Next you have a bigger nuisance, the graveyard. When one of your heroes dies, a graveyard immediately spawns near your castle (sometimes right next to your castle) and you can pay money to resurrect a hero there. That sounds good right? Well, the graveyard also spawns skeletons and zombies that are much tougher than rats and can overwhelm lower level heroes. Add these rats and undead to the regular raids my monsters and your town is in a nearly constant state of being over-run and your heroes are too busy buying amulets of regeneration to bother with defending their own damn guilds.

But if you put aside the poor friendly AI and these poor enemy spawn locations, sending out your heroes to slay monsters by the dozen is great fun and does require a thinking cap if you want to make it past the final levels.

Control/Gameplay rating: Incredible



5. Replayability

You have 16 story missions to play through in the campaign and 6 additional stand alone missions that extend the game. You also have a multiplayer mode through LAN or Gamespy.

The number of single player missions seems small but they’ll take a bit of time to go through as the game’s final missions (and some of the standalone missions) are very difficult and will take a few attempts to go through them. Multiplayer mode is also a fun post-game experience.

That being said…no sandbox mode? No free missions? No map editor?

These things should be standard in all strategy games for years now so why are they absent here? Poor show Paradox (or 1C, whatever).

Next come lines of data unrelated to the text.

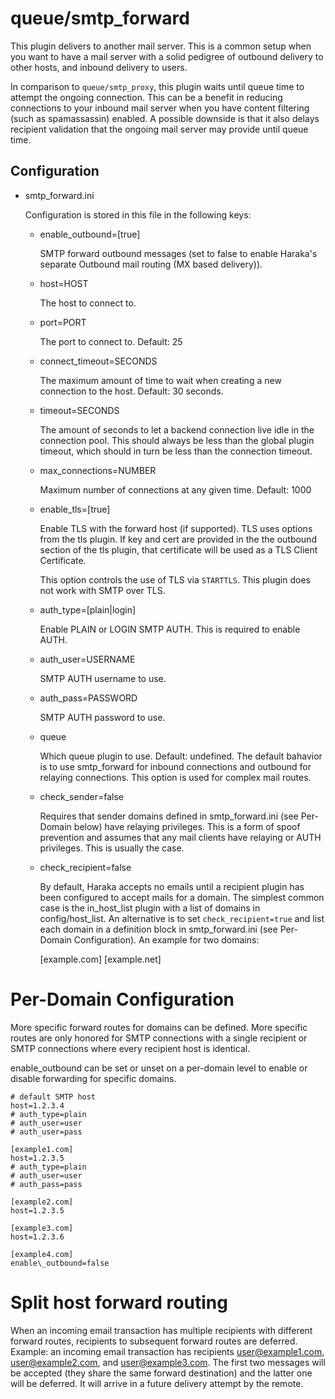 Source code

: queue/smtp\_forward
==================

This plugin delivers to another mail server. This is a common setup when you
want to have a mail server with a solid pedigree of outbound delivery to
other hosts, and inbound delivery to users.

In comparison to `queue/smtp_proxy`, this plugin waits until queue time to
attempt the ongoing connection. This can be a benefit in reducing connections
to your inbound mail server when you have content filtering (such as
spamassassin) enabled. A possible downside is that it also delays recipient
validation that the ongoing mail server may provide until queue time.

Configuration
-------------

* smtp\_forward.ini

  Configuration is stored in this file in the following keys:

  * enable\_outbound=[true]

    SMTP forward outbound messages (set to false to enable Haraka's separate
    Outbound mail routing (MX based delivery)).

  * host=HOST

    The host to connect to.

  * port=PORT

    The port to connect to. Default: 25

  * connect\_timeout=SECONDS

    The maximum amount of time to wait when creating a new connection
    to the host.  Default: 30 seconds.

  * timeout=SECONDS

    The amount of seconds to let a backend connection live idle in the
    connection pool.  This should always be less than the global plugin
    timeout, which should in turn be less than the connection timeout.

  * max\_connections=NUMBER

    Maximum number of connections at any given time. Default: 1000

  * enable\_tls=[true]

    Enable TLS with the forward host (if supported). TLS uses options
    from the tls plugin. If key and cert are provided in the the outbound section of the tls plugin,
    that certificate will be used as a TLS Client Certificate.

    This option controls the use of TLS via `STARTTLS`. This plugin does not work with
    SMTP over TLS.

  * auth\_type=[plain\|login]

    Enable PLAIN or LOGIN SMTP AUTH.  This is required to enable AUTH.

  * auth\_user=USERNAME

    SMTP AUTH username to use.

  * auth\_pass=PASSWORD

    SMTP AUTH password to use.

  * queue

    Which queue plugin to use. Default: undefined. The default bahavior is to
    use smtp_forward for inbound connections and outbound for relaying
    connections. This option is used for complex mail routes.

  * check_sender=false

    Requires that sender domains defined in smtp_forward.ini (see Per-Domain below) have relaying privileges. This is a form of spoof prevention and assumes that any mail clients have relaying or AUTH privileges. This is usually the case.

  * check_recipient=false

    By default, Haraka accepts no emails until a recipient plugin has been configured to accept mails for a domain. The simplest common case is the in_host_list plugin with a list of domains in config/host_list. An alternative is to set `check_recipient=true` and list each domain in a definition block in smtp_forward.ini (see Per-Domain Configuration). An example for two domains:

    [example.com]
    [example.net]

# Per-Domain Configuration

More specific forward routes for domains can be defined. More specific routes
are only honored for SMTP connections with a single recipient or SMTP
connections where every recipient host is identical.

enable\_outbound can be set or unset on a per-domain level to enable or disable
forwarding for specific domains.

    # default SMTP host
    host=1.2.3.4
    # auth_type=plain
    # auth_user=user
    # auth_user=pass

    [example1.com]
    host=1.2.3.5
    # auth_type=plain
    # auth_user=user
    # auth_pass=pass

    [example2.com]
    host=1.2.3.5

    [example3.com]
    host=1.2.3.6

    [example4.com]
    enable\_outbound=false

# Split host forward routing

When an incoming email transaction has multiple recipients with different forward routes,  recipients to subsequent forward routes are deferred. Example: an incoming email transaction has recipients user@example1.com, user@example2.com, and user@example3.com. The first two messages will be accepted (they share the same forward destination) and the latter one will be deferred. It will arrive in a future delivery attempt by the remote.
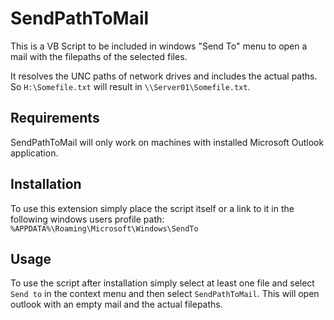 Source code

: # SendPathToMail
This is a VB Script to be included in windows "Send To" menu to open a mail with the filepaths of the selected files.

It resolves the UNC paths of network drives and includes the actual paths.
So `H:\Somefile.txt` will result in `\\Server01\Somefile.txt`.

## Requirements
SendPathToMail will only work on machines with installed Microsoft Outlook application.

## Installation
To use this extension simply place the script itself or a link to it in the following windows users profile path:
`%APPDATA%\Roaming\Microsoft\Windows\SendTo`

## Usage
To use the script after installation simply select at least one file and select `Send to` in the context menu and then select `SendPathToMail`. This will open outlook with an empty mail and the actual filepaths. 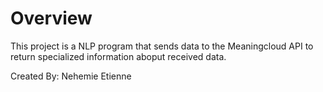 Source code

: # Overview

This project is a NLP program that sends data to the Meaningcloud API to return specialized information aboput received data.

Created By: Nehemie Etienne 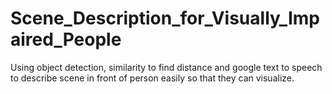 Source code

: # Scene_Description_for_Visually_Impaired_People
Using object detection, similarity to find distance and google text to speech to describe scene in front of person easily so that they can visualize.
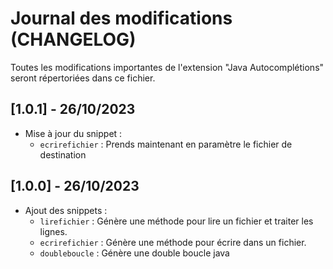 # Journal des modifications (CHANGELOG)

Toutes les modifications importantes de l'extension "Java Autocomplétions" seront répertoriées dans ce fichier.

## [1.0.1] - 26/10/2023

- Mise à jour du snippet :
  - `ecrirefichier` : Prends maintenant en paramètre le fichier de destination

## [1.0.0] - 26/10/2023

- Ajout des snippets :
  - `lirefichier`   : Génère une méthode pour lire un fichier et traiter les lignes.
  - `ecrirefichier` : Génère une méthode pour écrire dans un fichier.
  - `doubleboucle`  : Génère une double boucle java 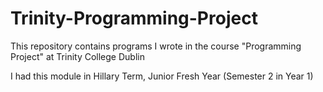 # Trinity-Programming-Project
This repository contains programs I wrote in the course "Programming Project" at Trinity College Dublin

I had this module in Hillary Term, Junior Fresh Year (Semester 2 in Year 1)
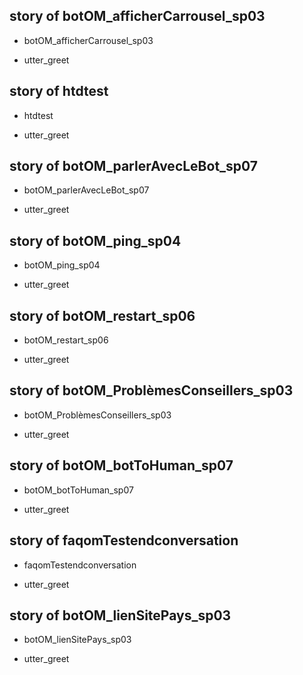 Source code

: ## story of botOM_afficherCarrousel_sp03

* botOM_afficherCarrousel_sp03


 - utter_greet

## story of htdtest

* htdtest


 - utter_greet

## story of botOM_parlerAvecLeBot_sp07

* botOM_parlerAvecLeBot_sp07


 - utter_greet

## story of botOM_ping_sp04

* botOM_ping_sp04


 - utter_greet

## story of botOM_restart_sp06

* botOM_restart_sp06


 - utter_greet

## story of botOM_ProblèmesConseillers_sp03

* botOM_ProblèmesConseillers_sp03


 - utter_greet

## story of botOM_botToHuman_sp07

* botOM_botToHuman_sp07


 - utter_greet

## story of faqomTestendconversation

* faqomTestendconversation


 - utter_greet

## story of botOM_lienSitePays_sp03

* botOM_lienSitePays_sp03


 - utter_greet
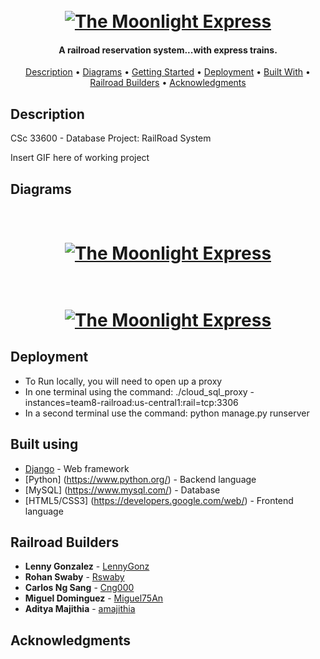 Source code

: <h1 align="center">
  <br>
  <a href="websitehere"><img src="https://raw.githubusercontent.com/Miguel75An/The-Moon-Light-Express/master/pic/MoonLightExpressPic.png" alt="The Moonlight Express"></a>
</h1>

<h4 align="center">A railroad reservation system...with express trains.</h4>

<p align="center">
  <a href="#description">Description</a> •
  <a href="#diagrams">Diagrams</a> •
  <a href="#getting-started">Getting Started</a> •
  <a href="#deployment">Deployment</a> •
  <a href="#built-with">Built With</a> •
  <a href="#railroad-builders">Railroad Builders</a> •
  <a href="#acknowledgments">Acknowledgments</a>
</p>

## Description
CSc 33600 - Database Project: RailRoad System

Insert GIF here of working project

## Diagrams
<h1 align="center">
  <br>
  <a href="https://team8-railroad.appspot.com/"><img src="https://raw.githubusercontent.com/Miguel75An/The-Moon-Light-Express/master/pic/ER%20Diagram%20Improved%20Team8.png" alt="The Moonlight Express"></a>
</h1>

<h1 align="center">
  <br>
  <a href="https://team8-railroad.appspot.com/"><img src="https://raw.githubusercontent.com/Miguel75An/The-Moon-Light-Express/master/pic/Flow%20Chart%20Team8.png" alt="The Moonlight Express"></a>
</h1>

## Deployment

* To  Run locally, you will need to open up a proxy 
* In one terminal using the command: ./cloud_sql_proxy -instances=team8-railroad:us-central1:rail=tcp:3306
* In a second terminal use the command: python manage.py runserver

## Built using

* [Django](https://www.djangoproject.com/) - Web framework 
* [Python] (https://www.python.org/) - Backend language
* [MySQL] (https://www.mysql.com/) - Database
* [HTML5/CSS3] (https://developers.google.com/web/) - Frontend language

## Railroad Builders

* **Lenny Gonzalez** - [LennyGonz](https://github.com/LennyGonz)
* **Rohan Swaby** - [Rswaby](https://github.com/Rswaby)
* **Carlos Ng Sang** - [Cng000](https://github.com/Cng000)
* **Miguel Dominguez** - [Miguel75An](https://github.com/Miguel75An)
* **Aditya Majithia** - [amajithia](https://github.com/amajithia)

## Acknowledgments















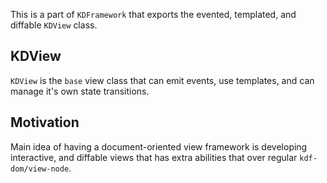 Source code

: This is a part of `KDFramework` that exports the evented, templated, and diffable `KDView` class.

## KDView

`KDView` is the `base` view class that can emit events, use templates, and can manage it's own state transitions.

## Motivation

Main idea of having a document-oriented view framework is developing interactive, and diffable views that has extra abilities that over regular `kdf-dom/view-node`.

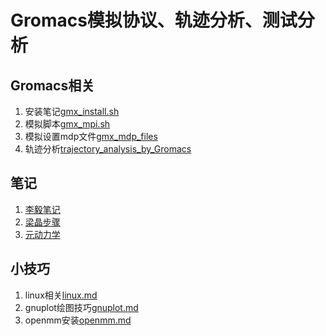 # Gromacs模拟协议、轨迹分析、测试分析

## Gromacs相关
1. 安装笔记[gmx_install.sh](./gmx_install.sh)
2. 模拟脚本[gmx_mpi.sh](./gmx_mpi.sh)
3. 模拟设置mdp文件[gmx_mdp_files](./gmx_mdp_files)
4. 轨迹分析[trajectory_analysis_by_Gromacs](./trajectory_analysis_by_Gromacs.md)

## 笔记
1. [李毅笔记](./notes/李毅笔记.md)
2. [梁晶步骤](./notes/梁晶步骤.txt)
3. [元动力学](./notes/metadynamics.md)

## 小技巧
1. linux相关[linux.md](./tips/linux.md)
2. gnuplot绘图技巧[gnuplot.md](./tips/gnuplot.md)
3. openmm安装[openmm.md](./tips/openmm.md)
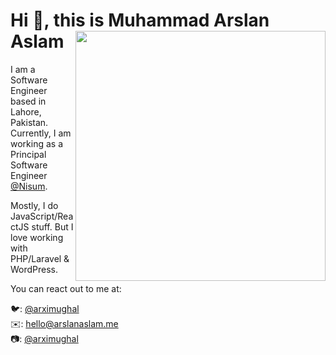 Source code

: <!--
**arximughal/arximughal** is a ✨ _special_ ✨ repository because its `README.md` (this file) appears on your GitHub profile.

Here are some ideas to get you started:

- 🔭 I’m currently working on ...
- 🌱 I’m currently learning ...
- 👯 I’m looking to collaborate on ...
- 🤔 I’m looking for help with ...
- 💬 Ask me about ...
- 📫 How to reach me: ...
- 😄 Pronouns: ...
- ⚡ Fun fact: ...
-->

# Hi 👋, this is Muhammad Arslan Aslam <img src="https://i.imgur.com/KvEm1dA.png" align="right" width="400" />

I am a Software Engineer based in Lahore, Pakistan. Currently, I am working as a Principal Software Engineer [@Nisum](https://nisum.com).

Mostly, I do JavaScript/ReactJS stuff. But I love working with PHP/Laravel & WordPress. 

You can react out to me at: 

🐦: [@arximughal](https://twitter.com/arximughal) <br />
✉️: [hello@arslanaslam.me](mailto:hello@arslanaslam.me) <br />
📷: [@arximughal](https://instagram.com/arximughal) <br />
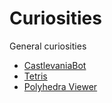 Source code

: # Curiosities
General curiosities

- [CastlevaniaBot](https://meatfighter.com/castlevaniabot/)
- [Tetris](https://www.colinfahey.com/tetris/tetris.html)
- [Polyhedra Viewer](https://polyhedra.tessera.li/)
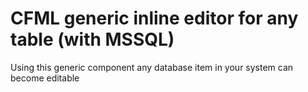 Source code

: # CFML generic inline editor for any table (with MSSQL)

Using this generic component any database item in your system can become editable 
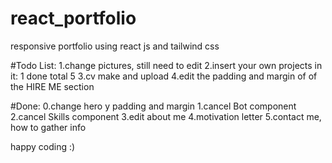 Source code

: # react_portfolio
responsive portfolio using react js and tailwind css

#Todo List:
1.change pictures, still need to edit
2.insert your own projects in it: 1 done total 5
3.cv make and upload
4.edit the padding and margin of of the HIRE ME section

#Done:
0.change hero y padding and margin
1.cancel Bot component
2.cancel Skills component
3.edit about me
4.motivation letter
5.contact me, how to gather info

happy coding :) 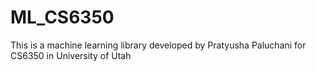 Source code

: # ML_CS6350
This is a machine learning library developed by Pratyusha Paluchani for CS6350 in University of Utah
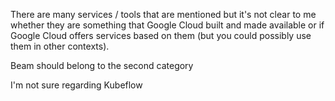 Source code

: There are many services / tools that are mentioned but it's not clear to me whether they are something that Google Cloud built and made available or if Google Cloud offers services based on them (but you could possibly use them in other contexts).

Beam should belong to the second category

I'm not sure regarding Kubeflow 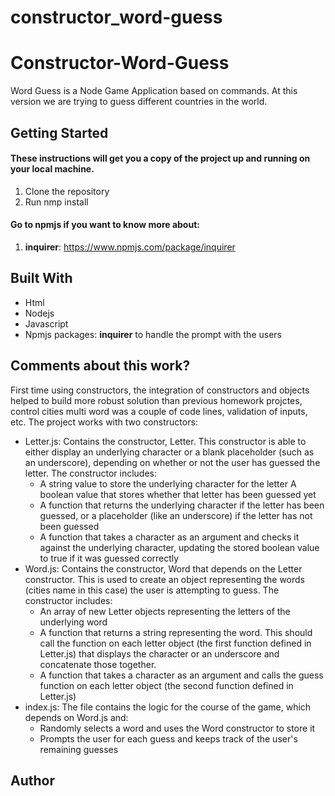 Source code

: # constructor_word-guess

# Constructor-Word-Guess
Word Guess is a Node Game Application based on commands. 
At this version we are trying to guess different countries in the world.

## Getting Started
#### These instructions will get you a copy of the project up and running on your local machine.
1. Clone the repository
2. Run nmp install 
#### Go to npmjs if you want to know more about:
1. **inquirer**: https://www.npmjs.com/package/inquirer
## Built With
- Html
- Nodejs
- Javascript
- Npmjs packages: **inquirer** to handle the prompt with the users
## Comments about this work?
First time using constructors, the integration of constructors and objects helped to build more robust solution than previous homework projctes, control cities multi word was a couple of code lines, validation of inputs, etc. The project works with two constructors:
- Letter.js: Contains the constructor, Letter. This constructor is  able to either display an underlying character or a blank placeholder (such as an underscore), depending on whether or not the user has guessed the letter. The constructor includes:
    - A string value to store the underlying character for the letter
    A boolean value that stores whether that letter has been guessed yet
    - A function that returns the underlying character if the letter has been guessed, or a placeholder (like an underscore) if the letter has not been guessed
    - A function that takes a character as an argument and checks it against the underlying character, updating the stored boolean value to true if it was guessed correctly
- Word.js: Contains the constructor, Word that depends on the Letter constructor. This is used to create an object representing the words (cities name in this case) the user is attempting to guess. The constructor includes:
    - An array of new Letter objects representing the letters of the underlying word
    - A function that returns a string representing the word. This should call the function on each letter object (the first function defined in Letter.js) that displays the character or an underscore and concatenate those together.
    - A function that takes a character as an argument and calls the guess function on each letter object (the second function defined in Letter.js)
- index.js: The file contains the logic for the course of the game, which depends on Word.js and:
    - Randomly selects a word and uses the Word constructor to store it
    - Prompts the user for each guess and keeps track of the user's remaining guesses
## Author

Replayability: Below Average


6. Balance

Though each of the separate hero classes has completely different skills, stats and even AI each and every one of them is useful in their own way. Warriors are your main brute force attackers, Clerics are healers and Dwarves can knock down buildings like no one else. Even the seemingly useless Rogues can (when fully upgraded) wreak havoc on high level enemies with deadly status effects making them great support characters. Even the top level promotions for the classes fill a certain niche and without utilizing a mixed team of different heroes, you’ll never beat the game as some enemies have huge defense to certain attacks (Flame Elementals are strong against Magic and arrows but weak against melee attacks for example).

Guard towers also increase in cost each time you build one. This is to encourage you to spend money on your heroes rather than let guard towers kill everything.

The problem is that peasants build their houses far from the town and your guard towers and almost immediately get destroyed by a roving monster.

Also, the rate at which sewers spawn around your city is crazy and makes guard towers a necessity. At the very least let us destroy the sewers rather than placing a guard tower with the sole purpose of killing rats!

Balance rating: Good



7. Orginiality

When Dungeon Keeper first came out in 1997, it was a revelation. A completely new take on the RTS genre that flipped the traditional storyline on its head and had you play the evil overlord instead of the hero.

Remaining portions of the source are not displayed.